[Exercise instructions]: Show each line of the entries below in which the word "abcde" appears.

___ Data under study ___

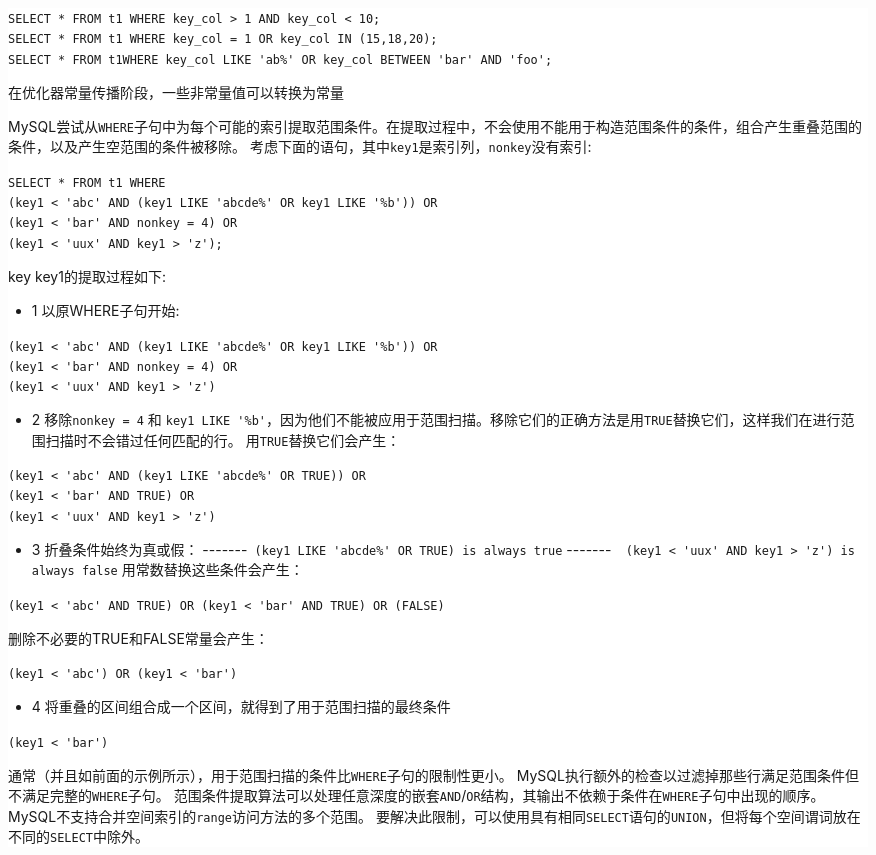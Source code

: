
 ```mysql
SELECT * FROM t1 WHERE key_col > 1 AND key_col < 10;
SELECT * FROM t1 WHERE key_col = 1 OR key_col IN (15,18,20);
SELECT * FROM t1WHERE key_col LIKE 'ab%' OR key_col BETWEEN 'bar' AND 'foo';
```

在优化器常量传播阶段，一些非常量值可以转换为常量

MySQL尝试从`WHERE`子句中为每个可能的索引提取范围条件。在提取过程中，不会使用不能用于构造范围条件的条件，组合产生重叠范围的条件，以及产生空范围的条件被移除。
考虑下面的语句，其中`key1`是索引列，`nonkey`没有索引:

```mysql
SELECT * FROM t1 WHERE
(key1 < 'abc' AND (key1 LIKE 'abcde%' OR key1 LIKE '%b')) OR
(key1 < 'bar' AND nonkey = 4) OR
(key1 < 'uux' AND key1 > 'z');
```

key key1的提取过程如下:
- 1 以原WHERE子句开始:

```mysql
(key1 < 'abc' AND (key1 LIKE 'abcde%' OR key1 LIKE '%b')) OR
(key1 < 'bar' AND nonkey = 4) OR
(key1 < 'uux' AND key1 > 'z')
```

- 2 移除`nonkey = 4` 和 `key1 LIKE '%b'`，因为他们不能被应用于范围扫描。移除它们的正确方法是用`TRUE`替换它们，这样我们在进行范围扫描时不会错过任何匹配的行。 用`TRUE`替换它们会产生：

```mysql
(key1 < 'abc' AND (key1 LIKE 'abcde%' OR TRUE)) OR
(key1 < 'bar' AND TRUE) OR
(key1 < 'uux' AND key1 > 'z')
```

- 3 折叠条件始终为真或假：
-------` (key1 LIKE 'abcde%' OR TRUE) is always true`
-------`  (key1 < 'uux' AND key1 > 'z') is always false`
用常数替换这些条件会产生：

```mysql
(key1 < 'abc' AND TRUE) OR (key1 < 'bar' AND TRUE) OR (FALSE)
```

删除不必要的TRUE和FALSE常量会产生：

```mysql
(key1 < 'abc') OR (key1 < 'bar')
```

- 4 将重叠的区间组合成一个区间，就得到了用于范围扫描的最终条件

```mysql
(key1 < 'bar')
```

通常（并且如前面的示例所示），用于范围扫描的条件比`WHERE`子句的限制性更小。 MySQL执行额外的检查以过滤掉那些行满足范围条件但不满足完整的`WHERE`子句。
范围条件提取算法可以处理任意深度的嵌套`AND`/`OR`结构，其输出不依赖于条件在`WHERE`子句中出现的顺序。
MySQL不支持合并空间索引的`range`访问方法的多个范围。 要解决此限制，可以使用具有相同`SELECT`语句的`UNION`，但将每个空间谓词放在不同的`SELECT`中除外。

___

[Finished task]:
(key1 < 'abc' AND (key1 LIKE 'abcde%' OR key1 LIKE '%b')) OR
(key1 < 'abc' AND (key1 LIKE 'abcde%' OR key1 LIKE '%b')) OR
(key1 < 'abc' AND (key1 LIKE 'abcde%' OR TRUE)) OR
-------` (key1 LIKE 'abcde%' OR TRUE) is always true`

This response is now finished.